Non-planar surface may cause incorrect transfer of patterns during lithography. In today’s IC manufacturing, chemical mechanical polishing (CMP) is used for topographical planarization. Since polish rates for metals and oxides are different, dummy metal fills in layout is used to minimize post-CMP thickness variability. Traditional metal fill solutions focus on satisfying density target determined by layout density analysis techniques. These solutions may potentially reduce yield by increasing probability of failure (POF) due to particulate defects and also impact design performance. Layout design solutions that minimize POF and also improve surface planarity via dummy fill insertions have competing requirements for line spacing. In this thesis, I present a formulation to balance these competing goals and provide a comparative study of greedy (or fixed spacing), variable spacing and LP formulation based fill insertions based on scalability and quality of solution. I extend the variable spacing fill to allow non-preferred direction routing of fill patterns in order to further improve the CA. Traditional fill solutions impact design performance due to increase coupling capacitance on signal nets. I present a fill insertion algorithm that minimizes this increase in coupling capacitance due to fill. Finally, I extend the critical area based solution to include SRAF insertion in order to account for optical diffraction in lithography.

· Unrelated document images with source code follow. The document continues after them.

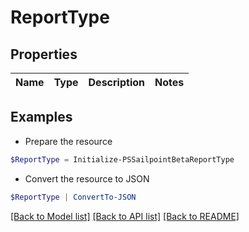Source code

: # ReportType
## Properties

Name | Type | Description | Notes
------------ | ------------- | ------------- | -------------

## Examples

- Prepare the resource
```powershell
$ReportType = Initialize-PSSailpointBetaReportType 
```

- Convert the resource to JSON
```powershell
$ReportType | ConvertTo-JSON
```

[[Back to Model list]](../README.md#documentation-for-models) [[Back to API list]](../README.md#documentation-for-api-endpoints) [[Back to README]](../README.md)

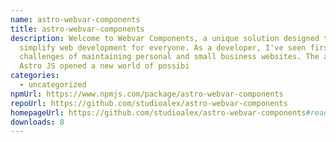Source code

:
 ```yaml
---
name: astro-webvar-components
title: astro-webvar-components
description: Welcome to Webvar Components, a unique solution designed to
  simplify web development for everyone. As a developer, I've seen firsthand the
  challenges of maintaining personal and small business websites. The advent of
  Astro JS opened a new world of possibi
categories:
  - uncategorized
npmUrl: https://www.npmjs.com/package/astro-webvar-components
repoUrl: https://github.com/studioalex/astro-webvar-components
homepageUrl: https://github.com/studioalex/astro-webvar-components#readme
downloads: 8
---
```

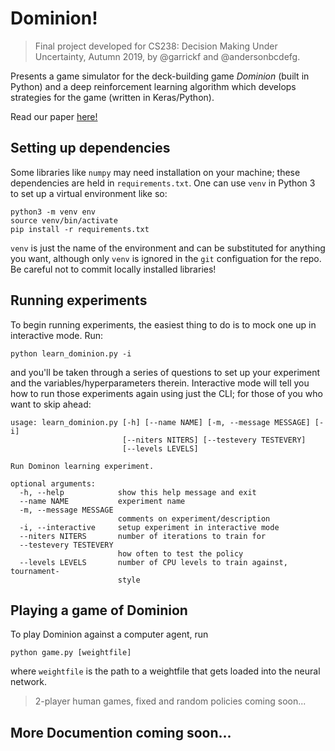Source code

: # Dominion!

> Final project developed for CS238: Decision Making Under Uncertainty, Autumn 2019, by @garrickf and @andersonbcdefg.

Presents a game simulator for the deck-building game *Dominion* (built in Python) and a deep reinforcement learning algorithm which develops strategies for the game (written in Keras/Python).

Read our paper [here!](http://stanford.edu/~banders9/dominion.pdf)

## Setting up dependencies

Some libraries like `numpy` may need installation on your machine; these dependencies are held in `requirements.txt`. One can use `venv` in Python 3 to set up a virtual environment like so:

```shell
python3 -m venv env
source venv/bin/activate
pip install -r requirements.txt
```

`venv` is just the name of the environment and can be substituted for anything you want, although only `venv` is ignored in the `git` configuation for the repo. Be careful not to commit locally installed libraries!

## Running experiments

To begin running experiments, the easiest thing to do is to mock one up in interactive mode. Run:

```shell
python learn_dominion.py -i
```

and you'll be taken through a series of questions to set up your experiment and the variables/hyperparameters therein. Interactive mode will tell you how to run those experiments again using just the CLI; for those of you who want to skip ahead:

```
usage: learn_dominion.py [-h] [--name NAME] [-m, --message MESSAGE] [-i]
                         [--niters NITERS] [--testevery TESTEVERY]
                         [--levels LEVELS]

Run Dominon learning experiment.

optional arguments:
  -h, --help            show this help message and exit
  --name NAME           experiment name
  -m, --message MESSAGE
                        comments on experiment/description
  -i, --interactive     setup experiment in interactive mode
  --niters NITERS       number of iterations to train for
  --testevery TESTEVERY
                        how often to test the policy
  --levels LEVELS       number of CPU levels to train against, tournament-
                        style
```

## Playing a game of Dominion

To play Dominion against a computer agent, run

```shell
python game.py [weightfile]
```

where `weightfile` is the path to a weightfile that gets loaded into the neural
network.

> 2-player human games, fixed and random policies coming soon...

## More Documention coming soon...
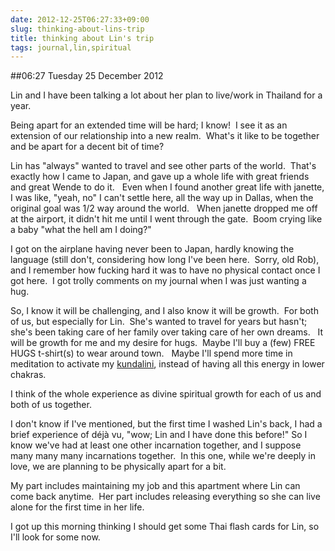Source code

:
 ```yaml
---
date: 2012-12-25T06:27:33+09:00
slug: thinking-about-lins-trip
title: thinking about Lin's trip
tags: journal,lin,spiritual
---
```


##06:27 Tuesday 25 December 2012

Lin and I have been talking a lot about her plan to live/work in Thailand for a year.

Being apart for an extended time will be hard; I know!  I see it as an extension of our relationship into a new realm.  What's it like to be together and be apart for a decent bit of time?

Lin has "always" wanted to travel and see other parts of the world.  That's exactly how I came to Japan, and gave up a whole life with great friends and great Wende to do it.   Even when I found another great life with janette, I was like, "yeah, no" I can't settle here, all the way up in Dallas, when the original goal was 1/2 way around the world.   When janette dropped me off at the airport, it didn't hit me until I went through the gate.  Boom crying like a baby "what the hell am I doing?"

I got on the airplane having never been to Japan, hardly knowing the language (still don't, considering how long I've been here.  Sorry, old Rob), and I remember how fucking hard it was to have no physical contact once I got here.  I got trolly comments on my journal when I was just wanting a hug.

So, I know it will be challenging, and I also know it will be growth.  For both of us, but especially for Lin.  She's wanted to travel for years but hasn't; she's been taking care of her family over taking care of her own dreams.   It will be growth for me and my desire for hugs.  Maybe I'll buy a (few) FREE HUGS t-shirt(s) to wear around town.   Maybe I'll spend more time in meditation to activate my [kundalini](http://en.wikipedia.org/wiki/Kundalini), instead of having all this energy in lower chakras.

I think of the whole experience as divine spiritual growth for each of us and both of us together.

I don't know if I've mentioned, but the first time I washed Lin's back, I had a brief experience of déjà vu, "wow; Lin and I have done this before!" So I know we've had at least one other incarnation together, and I suppose many many many incarnations together.  In this one, while we're deeply in love, we are planning to be physically apart for a bit.

My part includes maintaining my job and this apartment where Lin can come back anytime.  Her part includes releasing everything so she can live alone for the first time in her life.

I got up this morning thinking I should get some Thai flash cards for Lin, so I'll look for some now.
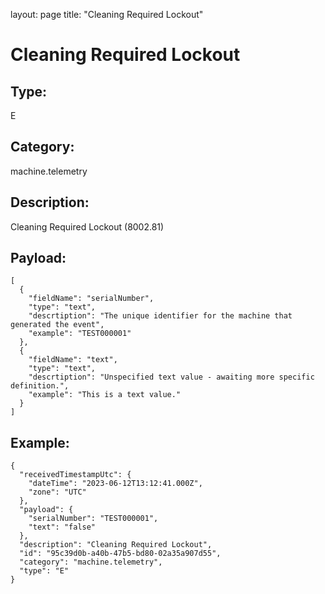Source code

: layout: page
title: "Cleaning Required Lockout"

# Cleaning Required Lockout

## Type:

E

## Category:

machine.telemetry

## Description: 

Cleaning Required Lockout (8002.81)

## Payload:

```
[
  {
    "fieldName": "serialNumber",
    "type": "text",
    "descrtiption": "The unique identifier for the machine that generated the event",
    "example": "TEST000001"
  },
  {
    "fieldName": "text",
    "type": "text",
    "descrtiption": "Unspecified text value - awaiting more specific definition.",
    "example": "This is a text value."
  }
]
```

## Example:

```
{
  "receivedTimestampUtc": {
    "dateTime": "2023-06-12T13:12:41.000Z",
    "zone": "UTC"
  },
  "payload": {
    "serialNumber": "TEST000001",
    "text": "false"
  },
  "description": "Cleaning Required Lockout",
  "id": "95c39d0b-a40b-47b5-bd80-02a35a907d55",
  "category": "machine.telemetry",
  "type": "E"
}
```
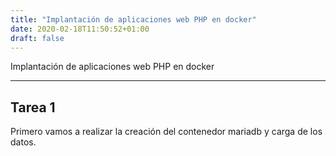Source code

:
 ```yaml
---
title: "Implantación de aplicaciones web PHP en docker"
date: 2020-02-18T11:50:52+01:00
draft: false
---
```


Implantación de aplicaciones web PHP en docker

***

## Tarea 1

Primero vamos a realizar la creación del contenedor mariadb y carga de los datos.

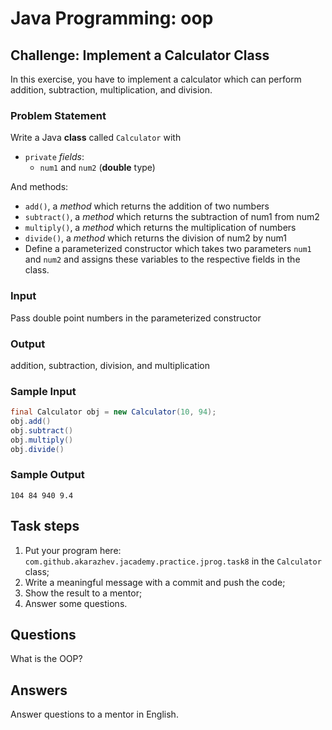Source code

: # Java Programming: oop

## Challenge: Implement a Calculator Class

In this exercise, you have to implement a calculator which can perform addition, subtraction, multiplication, 
and division.

### Problem Statement

Write a Java <b>class</b> called `Calculator` with
- `private` <i>fields</i>:
    - `num1` and `num2` (<b>double</b> type)

And methods:
- `add()`, a <i>method</i> which returns the addition of two numbers
- `subtract()`, a <i>method</i> which returns the subtraction of num1 from num2
- `multiply()`, a <i>method</i> which returns the multiplication of numbers
- `divide()`, a <i>method</i> which returns the division of num2 by num1
- Define a parameterized constructor which takes two parameters `num1` and `num2` and assigns these variables to 
  the respective fields in the class.

### Input

Pass double point numbers in the parameterized constructor

### Output

addition, subtraction, division, and multiplication

### Sample Input

```java
final Calculator obj = new Calculator(10, 94);
obj.add()
obj.subtract()
obj.multiply()
obj.divide()
```

### Sample Output

`
104
84
940
9.4
`

## Task steps

1. Put your program here: `com.github.akarazhev.jacademy.practice.jprog.task8` in the `Calculator` class;
2. Write a meaningful message with a commit and push the code;
3. Show the result to a mentor;
4. Answer some questions.

## Questions

What is the OOP?

## Answers

Answer questions to a mentor in English.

Thus the proposed solution addresses both lithography and particulate related defects and minimizes the fill impact on design performance at the same time. Experimental results based on layout of ISCAS 85 benchmark circuits show that the variable spacing and the LP formulation based fill insertion techniques result in substantially reduced critical area while satisfying the layout density and uniformity criteria. The coupling capacitance minimization fill solution reduces the fill impact on coupling capacitance while at the same time minimizing the critical area.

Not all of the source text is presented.